Dora will jump on anything that doesn’t move out of the way fast enough. She’ll bounce from the floor, to the chair, to the couch, to my lap in the recliner, to the floor again, up on the kitchen chair, to the floor again and then on to the couch again just so she can make a bed on the throw pillow and settle down for a nap.
I don’t know why she doesn’t just stay on the couch after the first trip. Oh yeah, that ADHD thing.
She runs to the front room and stands on the chair so she can bark at everyone who goes down the street. We live on a dead-end street like many people, out in the middle of the refuge, like many people, and have only two neighbors to the end of the street.
She’ll bark at the neighbors every day. She’ll bark at the bicycle riders who use our street because it’s quiet (except for her) and she’ll bark twice a week at the trash truck.
She used to bark at the mail carrier, but now they toss treats across the fence and she barks until they toss treats across the fence.

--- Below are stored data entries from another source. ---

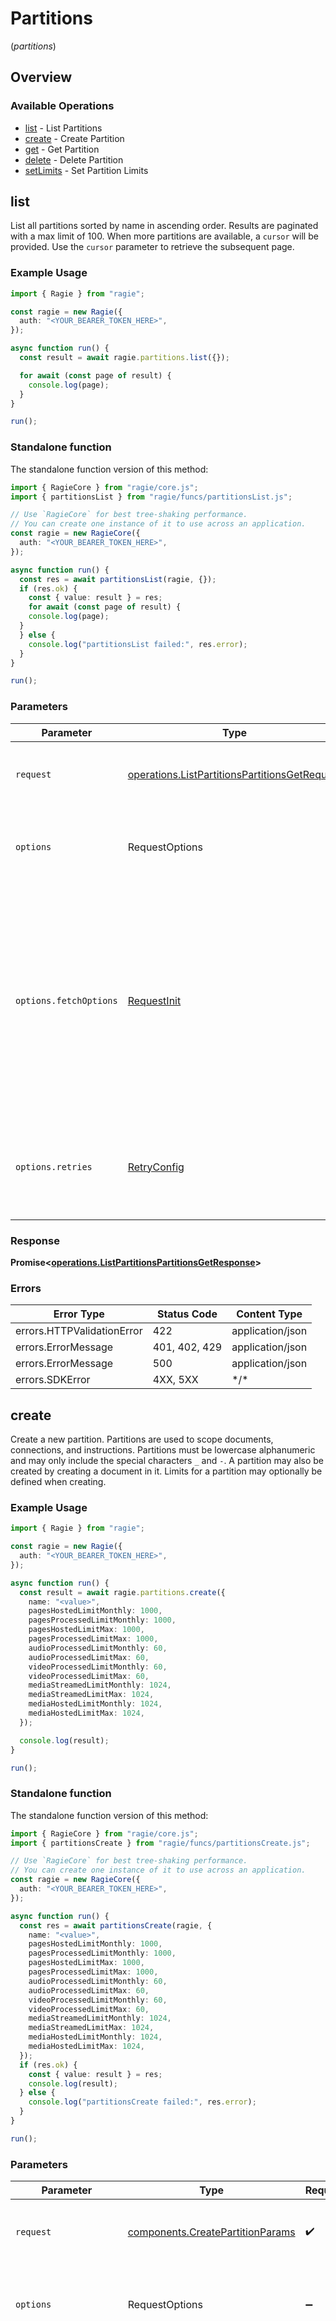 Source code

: # Partitions
(*partitions*)

## Overview

### Available Operations

* [list](#list) - List Partitions
* [create](#create) - Create Partition
* [get](#get) - Get Partition
* [delete](#delete) - Delete Partition
* [setLimits](#setlimits) - Set Partition Limits

## list

List all partitions sorted by name in ascending order. Results are paginated with a max limit of 100. When more partitions are available, a `cursor` will be provided. Use the `cursor` parameter to retrieve the subsequent page.

### Example Usage

<!-- UsageSnippet language="typescript" operationID="list_partitions_partitions_get" method="get" path="/partitions" -->
```typescript
import { Ragie } from "ragie";

const ragie = new Ragie({
  auth: "<YOUR_BEARER_TOKEN_HERE>",
});

async function run() {
  const result = await ragie.partitions.list({});

  for await (const page of result) {
    console.log(page);
  }
}

run();
```

### Standalone function

The standalone function version of this method:

```typescript
import { RagieCore } from "ragie/core.js";
import { partitionsList } from "ragie/funcs/partitionsList.js";

// Use `RagieCore` for best tree-shaking performance.
// You can create one instance of it to use across an application.
const ragie = new RagieCore({
  auth: "<YOUR_BEARER_TOKEN_HERE>",
});

async function run() {
  const res = await partitionsList(ragie, {});
  if (res.ok) {
    const { value: result } = res;
    for await (const page of result) {
    console.log(page);
  }
  } else {
    console.log("partitionsList failed:", res.error);
  }
}

run();
```

### Parameters

| Parameter                                                                                                                                                                      | Type                                                                                                                                                                           | Required                                                                                                                                                                       | Description                                                                                                                                                                    |
| ------------------------------------------------------------------------------------------------------------------------------------------------------------------------------ | ------------------------------------------------------------------------------------------------------------------------------------------------------------------------------ | ------------------------------------------------------------------------------------------------------------------------------------------------------------------------------ | ------------------------------------------------------------------------------------------------------------------------------------------------------------------------------ |
| `request`                                                                                                                                                                      | [operations.ListPartitionsPartitionsGetRequest](../../models/operations/listpartitionspartitionsgetrequest.md)                                                                 | :heavy_check_mark:                                                                                                                                                             | The request object to use for the request.                                                                                                                                     |
| `options`                                                                                                                                                                      | RequestOptions                                                                                                                                                                 | :heavy_minus_sign:                                                                                                                                                             | Used to set various options for making HTTP requests.                                                                                                                          |
| `options.fetchOptions`                                                                                                                                                         | [RequestInit](https://developer.mozilla.org/en-US/docs/Web/API/Request/Request#options)                                                                                        | :heavy_minus_sign:                                                                                                                                                             | Options that are passed to the underlying HTTP request. This can be used to inject extra headers for examples. All `Request` options, except `method` and `body`, are allowed. |
| `options.retries`                                                                                                                                                              | [RetryConfig](../../lib/utils/retryconfig.md)                                                                                                                                  | :heavy_minus_sign:                                                                                                                                                             | Enables retrying HTTP requests under certain failure conditions.                                                                                                               |

### Response

**Promise\<[operations.ListPartitionsPartitionsGetResponse](../../models/operations/listpartitionspartitionsgetresponse.md)\>**

### Errors

| Error Type                 | Status Code                | Content Type               |
| -------------------------- | -------------------------- | -------------------------- |
| errors.HTTPValidationError | 422                        | application/json           |
| errors.ErrorMessage        | 401, 402, 429              | application/json           |
| errors.ErrorMessage        | 500                        | application/json           |
| errors.SDKError            | 4XX, 5XX                   | \*/\*                      |

## create

Create a new partition. Partitions are used to scope documents, connections, and instructions. Partitions must be lowercase alphanumeric and may only include the special characters `_` and `-`. A partition may also be created by creating a document in it. Limits for a partition may optionally be defined when creating.

### Example Usage

<!-- UsageSnippet language="typescript" operationID="create_partition_partitions_post" method="post" path="/partitions" -->
```typescript
import { Ragie } from "ragie";

const ragie = new Ragie({
  auth: "<YOUR_BEARER_TOKEN_HERE>",
});

async function run() {
  const result = await ragie.partitions.create({
    name: "<value>",
    pagesHostedLimitMonthly: 1000,
    pagesProcessedLimitMonthly: 1000,
    pagesHostedLimitMax: 1000,
    pagesProcessedLimitMax: 1000,
    audioProcessedLimitMonthly: 60,
    audioProcessedLimitMax: 60,
    videoProcessedLimitMonthly: 60,
    videoProcessedLimitMax: 60,
    mediaStreamedLimitMonthly: 1024,
    mediaStreamedLimitMax: 1024,
    mediaHostedLimitMonthly: 1024,
    mediaHostedLimitMax: 1024,
  });

  console.log(result);
}

run();
```

### Standalone function

The standalone function version of this method:

```typescript
import { RagieCore } from "ragie/core.js";
import { partitionsCreate } from "ragie/funcs/partitionsCreate.js";

// Use `RagieCore` for best tree-shaking performance.
// You can create one instance of it to use across an application.
const ragie = new RagieCore({
  auth: "<YOUR_BEARER_TOKEN_HERE>",
});

async function run() {
  const res = await partitionsCreate(ragie, {
    name: "<value>",
    pagesHostedLimitMonthly: 1000,
    pagesProcessedLimitMonthly: 1000,
    pagesHostedLimitMax: 1000,
    pagesProcessedLimitMax: 1000,
    audioProcessedLimitMonthly: 60,
    audioProcessedLimitMax: 60,
    videoProcessedLimitMonthly: 60,
    videoProcessedLimitMax: 60,
    mediaStreamedLimitMonthly: 1024,
    mediaStreamedLimitMax: 1024,
    mediaHostedLimitMonthly: 1024,
    mediaHostedLimitMax: 1024,
  });
  if (res.ok) {
    const { value: result } = res;
    console.log(result);
  } else {
    console.log("partitionsCreate failed:", res.error);
  }
}

run();
```

### Parameters

| Parameter                                                                                                                                                                      | Type                                                                                                                                                                           | Required                                                                                                                                                                       | Description                                                                                                                                                                    |
| ------------------------------------------------------------------------------------------------------------------------------------------------------------------------------ | ------------------------------------------------------------------------------------------------------------------------------------------------------------------------------ | ------------------------------------------------------------------------------------------------------------------------------------------------------------------------------ | ------------------------------------------------------------------------------------------------------------------------------------------------------------------------------ |
| `request`                                                                                                                                                                      | [components.CreatePartitionParams](../../models/components/createpartitionparams.md)                                                                                           | :heavy_check_mark:                                                                                                                                                             | The request object to use for the request.                                                                                                                                     |
| `options`                                                                                                                                                                      | RequestOptions                                                                                                                                                                 | :heavy_minus_sign:                                                                                                                                                             | Used to set various options for making HTTP requests.                                                                                                                          |
| `options.fetchOptions`                                                                                                                                                         | [RequestInit](https://developer.mozilla.org/en-US/docs/Web/API/Request/Request#options)                                                                                        | :heavy_minus_sign:                                                                                                                                                             | Options that are passed to the underlying HTTP request. This can be used to inject extra headers for examples. All `Request` options, except `method` and `body`, are allowed. |
| `options.retries`                                                                                                                                                              | [RetryConfig](../../lib/utils/retryconfig.md)                                                                                                                                  | :heavy_minus_sign:                                                                                                                                                             | Enables retrying HTTP requests under certain failure conditions.                                                                                                               |

### Response

**Promise\<[components.Partition](../../models/components/partition.md)\>**

### Errors

| Error Type                 | Status Code                | Content Type               |
| -------------------------- | -------------------------- | -------------------------- |
| errors.HTTPValidationError | 422                        | application/json           |
| errors.ErrorMessage        | 401, 402, 429              | application/json           |
| errors.ErrorMessage        | 500                        | application/json           |
| errors.SDKError            | 4XX, 5XX                   | \*/\*                      |

## get

Get a partition by its ID. Includes usage information such as the number of documents and pages hosted and processed. The partition's limits are also included.

### Example Usage

<!-- UsageSnippet language="typescript" operationID="get_partition_partitions__partition_id__get" method="get" path="/partitions/{partition_id}" -->
```typescript
import { Ragie } from "ragie";

const ragie = new Ragie({
  auth: "<YOUR_BEARER_TOKEN_HERE>",
});

async function run() {
  const result = await ragie.partitions.get({
    partitionId: "<id>",
  });

  console.log(result);
}

run();
```

### Standalone function

The standalone function version of this method:

```typescript
import { RagieCore } from "ragie/core.js";
import { partitionsGet } from "ragie/funcs/partitionsGet.js";

// Use `RagieCore` for best tree-shaking performance.
// You can create one instance of it to use across an application.
const ragie = new RagieCore({
  auth: "<YOUR_BEARER_TOKEN_HERE>",
});

async function run() {
  const res = await partitionsGet(ragie, {
    partitionId: "<id>",
  });
  if (res.ok) {
    const { value: result } = res;
    console.log(result);
  } else {
    console.log("partitionsGet failed:", res.error);
  }
}

run();
```

### Parameters

| Parameter                                                                                                                                                                      | Type                                                                                                                                                                           | Required                                                                                                                                                                       | Description                                                                                                                                                                    |
| ------------------------------------------------------------------------------------------------------------------------------------------------------------------------------ | ------------------------------------------------------------------------------------------------------------------------------------------------------------------------------ | ------------------------------------------------------------------------------------------------------------------------------------------------------------------------------ | ------------------------------------------------------------------------------------------------------------------------------------------------------------------------------ |
| `request`                                                                                                                                                                      | [operations.GetPartitionPartitionsPartitionIdGetRequest](../../models/operations/getpartitionpartitionspartitionidgetrequest.md)                                               | :heavy_check_mark:                                                                                                                                                             | The request object to use for the request.                                                                                                                                     |
| `options`                                                                                                                                                                      | RequestOptions                                                                                                                                                                 | :heavy_minus_sign:                                                                                                                                                             | Used to set various options for making HTTP requests.                                                                                                                          |
| `options.fetchOptions`                                                                                                                                                         | [RequestInit](https://developer.mozilla.org/en-US/docs/Web/API/Request/Request#options)                                                                                        | :heavy_minus_sign:                                                                                                                                                             | Options that are passed to the underlying HTTP request. This can be used to inject extra headers for examples. All `Request` options, except `method` and `body`, are allowed. |
| `options.retries`                                                                                                                                                              | [RetryConfig](../../lib/utils/retryconfig.md)                                                                                                                                  | :heavy_minus_sign:                                                                                                                                                             | Enables retrying HTTP requests under certain failure conditions.                                                                                                               |

### Response

**Promise\<[components.PartitionDetail](../../models/components/partitiondetail.md)\>**

### Errors

| Error Type                 | Status Code                | Content Type               |
| -------------------------- | -------------------------- | -------------------------- |
| errors.HTTPValidationError | 422                        | application/json           |
| errors.ErrorMessage        | 401, 402, 429              | application/json           |
| errors.ErrorMessage        | 500                        | application/json           |
| errors.SDKError            | 4XX, 5XX                   | \*/\*                      |

## delete

Deletes a partition and all of its associated data. This includes connections, documents, and partition specific instructions. This operation is irreversible.

### Example Usage

<!-- UsageSnippet language="typescript" operationID="delete_partition_partitions__partition_id__delete" method="delete" path="/partitions/{partition_id}" -->
```typescript
import { Ragie } from "ragie";

const ragie = new Ragie({
  auth: "<YOUR_BEARER_TOKEN_HERE>",
});

async function run() {
  const result = await ragie.partitions.delete({
    partitionId: "<id>",
  });

  console.log(result);
}

run();
```

### Standalone function

The standalone function version of this method:

```typescript
import { RagieCore } from "ragie/core.js";
import { partitionsDelete } from "ragie/funcs/partitionsDelete.js";

// Use `RagieCore` for best tree-shaking performance.
// You can create one instance of it to use across an application.
const ragie = new RagieCore({
  auth: "<YOUR_BEARER_TOKEN_HERE>",
});

async function run() {
  const res = await partitionsDelete(ragie, {
    partitionId: "<id>",
  });
  if (res.ok) {
    const { value: result } = res;
    console.log(result);
  } else {
    console.log("partitionsDelete failed:", res.error);
  }
}

run();
```

### Parameters

| Parameter                                                                                                                                                                      | Type                                                                                                                                                                           | Required                                                                                                                                                                       | Description                                                                                                                                                                    |
| ------------------------------------------------------------------------------------------------------------------------------------------------------------------------------ | ------------------------------------------------------------------------------------------------------------------------------------------------------------------------------ | ------------------------------------------------------------------------------------------------------------------------------------------------------------------------------ | ------------------------------------------------------------------------------------------------------------------------------------------------------------------------------ |
| `request`                                                                                                                                                                      | [operations.DeletePartitionPartitionsPartitionIdDeleteRequest](../../models/operations/deletepartitionpartitionspartitioniddeleterequest.md)                                   | :heavy_check_mark:                                                                                                                                                             | The request object to use for the request.                                                                                                                                     |
| `options`                                                                                                                                                                      | RequestOptions                                                                                                                                                                 | :heavy_minus_sign:                                                                                                                                                             | Used to set various options for making HTTP requests.                                                                                                                          |
| `options.fetchOptions`                                                                                                                                                         | [RequestInit](https://developer.mozilla.org/en-US/docs/Web/API/Request/Request#options)                                                                                        | :heavy_minus_sign:                                                                                                                                                             | Options that are passed to the underlying HTTP request. This can be used to inject extra headers for examples. All `Request` options, except `method` and `body`, are allowed. |
| `options.retries`                                                                                                                                                              | [RetryConfig](../../lib/utils/retryconfig.md)                                                                                                                                  | :heavy_minus_sign:                                                                                                                                                             | Enables retrying HTTP requests under certain failure conditions.                                                                                                               |

### Response

**Promise\<[{ [k: string]: string }](../../models/.md)\>**

### Errors

| Error Type                 | Status Code                | Content Type               |
| -------------------------- | -------------------------- | -------------------------- |
| errors.HTTPValidationError | 422                        | application/json           |
| errors.ErrorMessage        | 401, 402, 429              | application/json           |
| errors.ErrorMessage        | 500                        | application/json           |
| errors.SDKError            | 4XX, 5XX                   | \*/\*                      |

## setLimits

Sets limits on a partition. Limits can be set on the total number of pages a partition can host and process. When the limit is reached, the partition will be disabled. A limit may be removed by setting it to `null`.

### Example Usage

<!-- UsageSnippet language="typescript" operationID="set_partition_limits_partitions__partition_id__limits_put" method="put" path="/partitions/{partition_id}/limits" -->
```typescript
import { Ragie } from "ragie";

const ragie = new Ragie({
  auth: "<YOUR_BEARER_TOKEN_HERE>",
});

async function run() {
  const result = await ragie.partitions.setLimits({
    partitionId: "<id>",
    partitionLimitParams: {
      pagesHostedLimitMonthly: 1000,
      pagesProcessedLimitMonthly: 1000,
      pagesHostedLimitMax: 1000,
      pagesProcessedLimitMax: 1000,
      videoProcessedLimitMonthly: 3600,
      videoProcessedLimitMax: 3600,
      audioProcessedLimitMonthly: 3600,
      audioProcessedLimitMax: 3600,
      mediaStreamedLimitMonthly: 1024,
      mediaStreamedLimitMax: 1024,
      mediaHostedLimitMonthly: 1024,
      mediaHostedLimitMax: 1024,
    },
  });

  console.log(result);
}

run();
```

### Standalone function

The standalone function version of this method:

```typescript
import { RagieCore } from "ragie/core.js";
import { partitionsSetLimits } from "ragie/funcs/partitionsSetLimits.js";

// Use `RagieCore` for best tree-shaking performance.
// You can create one instance of it to use across an application.
const ragie = new RagieCore({
  auth: "<YOUR_BEARER_TOKEN_HERE>",
});

async function run() {
  const res = await partitionsSetLimits(ragie, {
    partitionId: "<id>",
    partitionLimitParams: {
      pagesHostedLimitMonthly: 1000,
      pagesProcessedLimitMonthly: 1000,
      pagesHostedLimitMax: 1000,
      pagesProcessedLimitMax: 1000,
      videoProcessedLimitMonthly: 3600,
      videoProcessedLimitMax: 3600,
      audioProcessedLimitMonthly: 3600,
      audioProcessedLimitMax: 3600,
      mediaStreamedLimitMonthly: 1024,
      mediaStreamedLimitMax: 1024,
      mediaHostedLimitMonthly: 1024,
      mediaHostedLimitMax: 1024,
    },
  });
  if (res.ok) {
    const { value: result } = res;
    console.log(result);
  } else {
    console.log("partitionsSetLimits failed:", res.error);
  }
}

run();
```

### Parameters

| Parameter                                                                                                                                                                      | Type                                                                                                                                                                           | Required                                                                                                                                                                       | Description                                                                                                                                                                    |
| ------------------------------------------------------------------------------------------------------------------------------------------------------------------------------ | ------------------------------------------------------------------------------------------------------------------------------------------------------------------------------ | ------------------------------------------------------------------------------------------------------------------------------------------------------------------------------ | ------------------------------------------------------------------------------------------------------------------------------------------------------------------------------ |
| `request`                                                                                                                                                                      | [operations.SetPartitionLimitsPartitionsPartitionIdLimitsPutRequest](../../models/operations/setpartitionlimitspartitionspartitionidlimitsputrequest.md)                       | :heavy_check_mark:                                                                                                                                                             | The request object to use for the request.                                                                                                                                     |
| `options`                                                                                                                                                                      | RequestOptions                                                                                                                                                                 | :heavy_minus_sign:                                                                                                                                                             | Used to set various options for making HTTP requests.                                                                                                                          |
| `options.fetchOptions`                                                                                                                                                         | [RequestInit](https://developer.mozilla.org/en-US/docs/Web/API/Request/Request#options)                                                                                        | :heavy_minus_sign:                                                                                                                                                             | Options that are passed to the underlying HTTP request. This can be used to inject extra headers for examples. All `Request` options, except `method` and `body`, are allowed. |
| `options.retries`                                                                                                                                                              | [RetryConfig](../../lib/utils/retryconfig.md)                                                                                                                                  | :heavy_minus_sign:                                                                                                                                                             | Enables retrying HTTP requests under certain failure conditions.                                                                                                               |

### Response

**Promise\<[components.PartitionDetail](../../models/components/partitiondetail.md)\>**

### Errors

| Error Type                 | Status Code                | Content Type               |
| -------------------------- | -------------------------- | -------------------------- |
| errors.HTTPValidationError | 422                        | application/json           |
| errors.ErrorMessage        | 401, 402, 429              | application/json           |
| errors.ErrorMessage        | 500                        | application/json           |
| errors.SDKError            | 4XX, 5XX                   | \*/\*                      |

She’ll bark to be let outside just so she can go halfway down the steps and bark at the wind whistling under the house. She’ll chase a gecko off just so she can check out what it was eating and see if she’d like a bite or two.
When she jumps in my lap for a nap, she first has to twirl around a dozen times to find just the right angle, then flops down, gets back up, moves to the other side and twirls another dozen times before she flops again.
I don’t know if I have one leg fluffier than the other, but she’s starting to give me a complex.
She has to investigate every door that has just been opened. Just because I am who I am, I will sometimes open the front door just so she’ll dart outside to check out what she can bark at, and I shut the door behind her.
When she does accidentally get shut inside a room, she’ll bash herself against the door unrelentingly until someone comes to let her out.
Maybe that’s how she got the way she is…brain damage from repeated collisions with the door?
I don’t know. But if anyone knows a good canine replacement for Ritalin, I’m willing to listen.